**Task instructions:**
All the lines below need to be output exactly, apart from any images.

Dataset entries
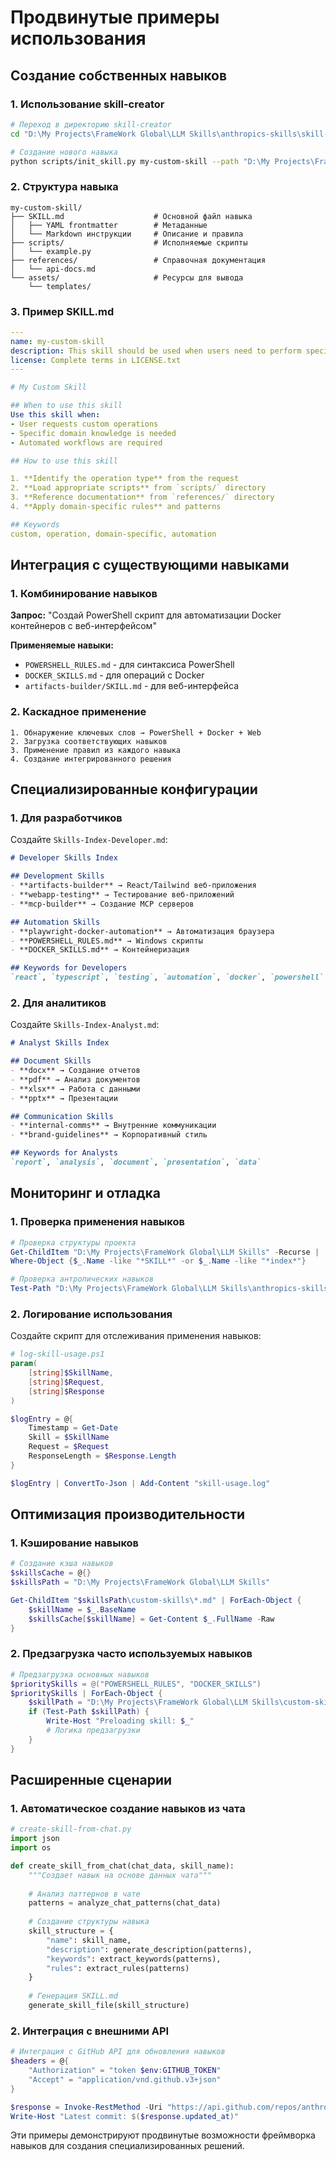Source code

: # Продвинутые примеры использования

## Создание собственных навыков

### 1. Использование skill-creator

```bash
# Переход в директорию skill-creator
cd "D:\My Projects\FrameWork Global\LLM Skills\anthropics-skills\skill-creator"

# Создание нового навыка
python scripts/init_skill.py my-custom-skill --path "D:\My Projects\FrameWork Global\LLM Skills\custom-skills"
```

### 2. Структура навыка

```
my-custom-skill/
├── SKILL.md                    # Основной файл навыка
│   ├── YAML frontmatter        # Метаданные
│   └── Markdown инструкции     # Описание и правила
├── scripts/                    # Исполняемые скрипты
│   └── example.py
├── references/                 # Справочная документация
│   └── api-docs.md
└── assets/                     # Ресурсы для вывода
    └── templates/
```

### 3. Пример SKILL.md

```yaml
---
name: my-custom-skill
description: This skill should be used when users need to perform specific custom operations.
license: Complete terms in LICENSE.txt
---

# My Custom Skill

## When to use this skill
Use this skill when:
- User requests custom operations
- Specific domain knowledge is needed
- Automated workflows are required

## How to use this skill

1. **Identify the operation type** from the request
2. **Load appropriate scripts** from `scripts/` directory
3. **Reference documentation** from `references/` directory
4. **Apply domain-specific rules** and patterns

## Keywords
custom, operation, domain-specific, automation
```

## Интеграция с существующими навыками

### 1. Комбинирование навыков

**Запрос:** "Создай PowerShell скрипт для автоматизации Docker контейнеров с веб-интерфейсом"

**Применяемые навыки:**
- `POWERSHELL_RULES.md` - для синтаксиса PowerShell
- `DOCKER_SKILLS.md` - для операций с Docker
- `artifacts-builder/SKILL.md` - для веб-интерфейса

### 2. Каскадное применение

```
1. Обнаружение ключевых слов → PowerShell + Docker + Web
2. Загрузка соответствующих навыков
3. Применение правил из каждого навыка
4. Создание интегрированного решения
```

## Специализированные конфигурации

### 1. Для разработчиков

Создайте `Skills-Index-Developer.md`:

```markdown
# Developer Skills Index

## Development Skills
- **artifacts-builder** → React/Tailwind веб-приложения
- **webapp-testing** → Тестирование веб-приложений
- **mcp-builder** → Создание MCP серверов

## Automation Skills
- **playwright-docker-automation** → Автоматизация браузера
- **POWERSHELL_RULES.md** → Windows скрипты
- **DOCKER_SKILLS.md** → Контейнеризация

## Keywords for Developers
`react`, `typescript`, `testing`, `automation`, `docker`, `powershell`
```

### 2. Для аналитиков

Создайте `Skills-Index-Analyst.md`:

```markdown
# Analyst Skills Index

## Document Skills
- **docx** → Создание отчетов
- **pdf** → Анализ документов
- **xlsx** → Работа с данными
- **pptx** → Презентации

## Communication Skills
- **internal-comms** → Внутренние коммуникации
- **brand-guidelines** → Корпоративный стиль

## Keywords for Analysts
`report`, `analysis`, `document`, `presentation`, `data`
```

## Мониторинг и отладка

### 1. Проверка применения навыков

```powershell
# Проверка структуры проекта
Get-ChildItem "D:\My Projects\FrameWork Global\LLM Skills" -Recurse | 
Where-Object {$_.Name -like "*SKILL*" -or $_.Name -like "*index*"}

# Проверка антропических навыков
Test-Path "D:\My Projects\FrameWork Global\LLM Skills\anthropics-skills"
```

### 2. Логирование использования

Создайте скрипт для отслеживания применения навыков:

```powershell
# log-skill-usage.ps1
param(
    [string]$SkillName,
    [string]$Request,
    [string]$Response
)

$logEntry = @{
    Timestamp = Get-Date
    Skill = $SkillName
    Request = $Request
    ResponseLength = $Response.Length
}

$logEntry | ConvertTo-Json | Add-Content "skill-usage.log"
```

## Оптимизация производительности

### 1. Кэширование навыков

```powershell
# Создание кэша навыков
$skillsCache = @{}
$skillsPath = "D:\My Projects\FrameWork Global\LLM Skills"

Get-ChildItem "$skillsPath\custom-skills\*.md" | ForEach-Object {
    $skillName = $_.BaseName
    $skillsCache[$skillName] = Get-Content $_.FullName -Raw
}
```

### 2. Предзагрузка часто используемых навыков

```powershell
# Предзагрузка основных навыков
$prioritySkills = @("POWERSHELL_RULES", "DOCKER_SKILLS")
$prioritySkills | ForEach-Object {
    $skillPath = "D:\My Projects\FrameWork Global\LLM Skills\custom-skills\$_.md"
    if (Test-Path $skillPath) {
        Write-Host "Preloading skill: $_"
        # Логика предзагрузки
    }
}
```

## Расширенные сценарии

### 1. Автоматическое создание навыков из чата

```python
# create-skill-from-chat.py
import json
import os

def create_skill_from_chat(chat_data, skill_name):
    """Создает навык на основе данных чата"""
    
    # Анализ паттернов в чате
    patterns = analyze_chat_patterns(chat_data)
    
    # Создание структуры навыка
    skill_structure = {
        "name": skill_name,
        "description": generate_description(patterns),
        "keywords": extract_keywords(patterns),
        "rules": extract_rules(patterns)
    }
    
    # Генерация SKILL.md
    generate_skill_file(skill_structure)
```

### 2. Интеграция с внешними API

```powershell
# Интеграция с GitHub API для обновления навыков
$headers = @{
    "Authorization" = "token $env:GITHUB_TOKEN"
    "Accept" = "application/vnd.github.v3+json"
}

$response = Invoke-RestMethod -Uri "https://api.github.com/repos/anthropics/skills" -Headers $headers
Write-Host "Latest commit: $($response.updated_at)"
```

Эти примеры демонстрируют продвинутые возможности фреймворка навыков для создания специализированных решений.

**Answer for this exercise:**
Source code

: # Продвинутые примеры использования

## Создание собственных навыков

### 1. Использование skill-creator

```bash
# Переход в директорию skill-creator
cd "D:\My Projects\FrameWork Global\LLM Skills\anthropics-skills\skill-creator"

# Создание нового навыка
python scripts/init_skill.py my-custom-skill --path "D:\My Projects\FrameWork Global\LLM Skills\custom-skills"
```

### 2. Структура навыка

```
my-custom-skill/
├── SKILL.md                    # Основной файл навыка
│   ├── YAML frontmatter        # Метаданные
│   └── Markdown инструкции     # Описание и правила
├── scripts/                    # Исполняемые скрипты
│   └── example.py
├── references/                 # Справочная документация
│   └── api-docs.md
└── assets/                     # Ресурсы для вывода
    └── templates/
```

### 3. Пример SKILL.md

```yaml
---
name: my-custom-skill
description: This skill should be used when users need to perform specific custom operations.
license: Complete terms in LICENSE.txt
---

# My Custom Skill

## When to use this skill
Use this skill when:
- User requests custom operations
- Specific domain knowledge is needed
- Automated workflows are required

## How to use this skill

1. **Identify the operation type** from the request
2. **Load appropriate scripts** from `scripts/` directory
3. **Reference documentation** from `references/` directory
4. **Apply domain-specific rules** and patterns

## Keywords
custom, operation, domain-specific, automation
```

## Интеграция с существующими навыками

### 1. Комбинирование навыков

**Запрос:** "Создай PowerShell скрипт для автоматизации Docker контейнеров с веб-интерфейсом"

**Применяемые навыки:**
- `POWERSHELL_RULES.md` - для синтаксиса PowerShell
- `DOCKER_SKILLS.md` - для операций с Docker
- `artifacts-builder/SKILL.md` - для веб-интерфейса

### 2. Каскадное применение

```
1. Обнаружение ключевых слов → PowerShell + Docker + Web
2. Загрузка соответствующих навыков
3. Применение правил из каждого навыка
4. Создание интегрированного решения
```

## Специализированные конфигурации

### 1. Для разработчиков

Создайте `Skills-Index-Developer.md`:

```markdown
# Developer Skills Index

## Development Skills
- **artifacts-builder** → React/Tailwind веб-приложения
- **webapp-testing** → Тестирование веб-приложений
- **mcp-builder** → Создание MCP серверов

## Automation Skills
- **playwright-docker-automation** → Автоматизация браузера
- **POWERSHELL_RULES.md** → Windows скрипты
- **DOCKER_SKILLS.md** → Контейнеризация

## Keywords for Developers
`react`, `typescript`, `testing`, `automation`, `docker`, `powershell`
```

### 2. Для аналитиков

Создайте `Skills-Index-Analyst.md`:

```markdown
# Analyst Skills Index

## Document Skills
- **docx** → Создание отчетов
- **pdf** → Анализ документов
- **xlsx** → Работа с данными
- **pptx** → Презентации

## Communication Skills
- **internal-comms** → Внутренние коммуникации
- **brand-guidelines** → Корпоративный стиль

## Keywords for Analysts
`report`, `analysis`, `document`, `presentation`, `data`
```

## Мониторинг и отладка

### 1. Проверка применения навыков

```powershell
# Проверка структуры проекта
Get-ChildItem "D:\My Projects\FrameWork Global\LLM Skills" -Recurse | 
Where-Object {$_.Name -like "*SKILL*" -or $_.Name -like "*index*"}

# Проверка антропических навыков
Test-Path "D:\My Projects\FrameWork Global\LLM Skills\anthropics-skills"
```

### 2. Логирование использования

Создайте скрипт для отслеживания применения навыков:

```powershell
# log-skill-usage.ps1
param(
    [string]$SkillName,
    [string]$Request,
    [string]$Response
)

$logEntry = @{
    Timestamp = Get-Date
    Skill = $SkillName
    Request = $Request
    ResponseLength = $Response.Length
}

$logEntry | ConvertTo-Json | Add-Content "skill-usage.log"
```

## Оптимизация производительности

### 1. Кэширование навыков

```powershell
# Создание кэша навыков
$skillsCache = @{}
$skillsPath = "D:\My Projects\FrameWork Global\LLM Skills"

Get-ChildItem "$skillsPath\custom-skills\*.md" | ForEach-Object {
    $skillName = $_.BaseName
    $skillsCache[$skillName] = Get-Content $_.FullName -Raw
}
```

### 2. Предзагрузка часто используемых навыков

```powershell
# Предзагрузка основных навыков
$prioritySkills = @("POWERSHELL_RULES", "DOCKER_SKILLS")
$prioritySkills | ForEach-Object {
    $skillPath = "D:\My Projects\FrameWork Global\LLM Skills\custom-skills\$_.md"
    if (Test-Path $skillPath) {
        Write-Host "Preloading skill: $_"
        # Логика предзагрузки
    }
}
```

## Расширенные сценарии

### 1. Автоматическое создание навыков из чата

```python
# create-skill-from-chat.py
import json
import os

def create_skill_from_chat(chat_data, skill_name):
    """Создает навык на основе данных чата"""
    
    # Анализ паттернов в чате
    patterns = analyze_chat_patterns(chat_data)
    
    # Создание структуры навыка
    skill_structure = {
        "name": skill_name,
        "description": generate_description(patterns),
        "keywords": extract_keywords(patterns),
        "rules": extract_rules(patterns)
    }
    
    # Генерация SKILL.md
    generate_skill_file(skill_structure)
```

### 2. Интеграция с внешними API

```powershell
# Интеграция с GitHub API для обновления навыков
$headers = @{
    "Authorization" = "token $env:GITHUB_TOKEN"
    "Accept" = "application/vnd.github.v3+json"
}

$response = Invoke-RestMethod -Uri "https://api.github.com/repos/anthropics/skills" -Headers $headers
Write-Host "Latest commit: $($response.updated_at)"
```

Эти примеры демонстрируют продвинутые возможности фреймворка навыков для создания специализированных решений.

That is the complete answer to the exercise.